-- Action item --
Transcribe exactly the line that contains "exercise exploits the" and every line after it through the end of the records, with nothing else.

[[ Records for the task, beginning ]]

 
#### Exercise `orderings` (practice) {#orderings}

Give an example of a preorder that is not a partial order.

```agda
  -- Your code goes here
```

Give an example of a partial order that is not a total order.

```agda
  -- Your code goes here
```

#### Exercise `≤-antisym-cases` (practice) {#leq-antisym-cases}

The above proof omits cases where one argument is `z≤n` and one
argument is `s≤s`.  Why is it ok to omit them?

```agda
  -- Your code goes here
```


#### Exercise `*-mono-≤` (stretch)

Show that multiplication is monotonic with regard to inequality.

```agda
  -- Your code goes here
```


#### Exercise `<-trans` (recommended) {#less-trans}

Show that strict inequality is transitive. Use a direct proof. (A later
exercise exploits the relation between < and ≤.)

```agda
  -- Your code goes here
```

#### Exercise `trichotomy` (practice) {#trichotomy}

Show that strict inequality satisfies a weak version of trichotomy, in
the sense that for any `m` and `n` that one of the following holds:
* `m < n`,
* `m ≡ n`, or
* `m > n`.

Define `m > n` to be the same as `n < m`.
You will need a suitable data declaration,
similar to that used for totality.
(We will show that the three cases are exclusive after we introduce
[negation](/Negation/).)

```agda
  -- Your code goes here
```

[[ Records for the task, end ]]

-- Task response --
exercise exploits the relation between < and ≤.)

```agda
  -- Your code goes here
```

#### Exercise `trichotomy` (practice) {#trichotomy}

Show that strict inequality satisfies a weak version of trichotomy, in
the sense that for any `m` and `n` that one of the following holds:
* `m < n`,
* `m ≡ n`, or
* `m > n`.

Define `m > n` to be the same as `n < m`.
You will need a suitable data declaration,
similar to that used for totality.
(We will show that the three cases are exclusive after we introduce
[negation](/Negation/).)

```agda
  -- Your code goes here
```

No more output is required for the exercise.